#### Task directions:
State the number of lines in the material below that have "Example" in them, without any other text.

>>>>>

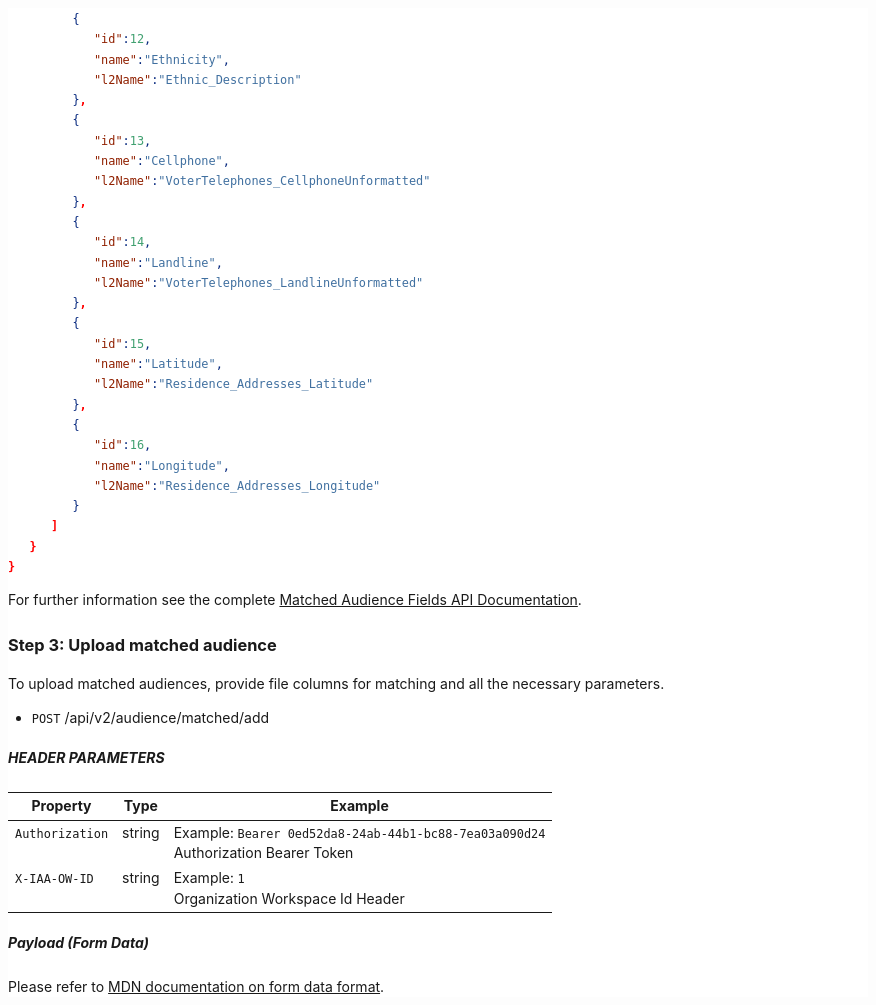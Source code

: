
 ```json
         {
            "id":12,
            "name":"Ethnicity",
            "l2Name":"Ethnic_Description"
         },
         {
            "id":13,
            "name":"Cellphone",
            "l2Name":"VoterTelephones_CellphoneUnformatted"
         },
         {
            "id":14,
            "name":"Landline",
            "l2Name":"VoterTelephones_LandlineUnformatted"
         },
         {
            "id":15,
            "name":"Latitude",
            "l2Name":"Residence_Addresses_Latitude"
         },
         {
            "id":16,
            "name":"Longitude",
            "l2Name":"Residence_Addresses_Longitude"
         }
      ]
   }
}
```

For further information see the complete [Matched Audience Fields API Documentation](https://app.iqm.com/docs?path=tag/Audience-API/operation/GetMatchedAudienceFields).

### Step 3: Upload matched audience

To upload matched audiences,  provide file columns for matching and all the necessary parameters.

* `POST` /api/v2/audience/matched/add


##### HEADER PARAMETERS

| Property | Type| Example |
| ---- | ---- | --- |
| `Authorization` | string  |Example: `Bearer 0ed52da8-24ab-44b1-bc88-7ea03a090d24` <br>Authorization Bearer Token |
| `X-IAA-OW-ID` | string |  Example: `1` <br>Organization Workspace Id Header |

##### Payload (Form Data)

Please refer to [MDN documentation on form data format](https://developer.mozilla.org/en-US/docs/Learn/Forms/Sending_and_retrieving_form_data).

<<<<<

#### Answer to the exercise:
3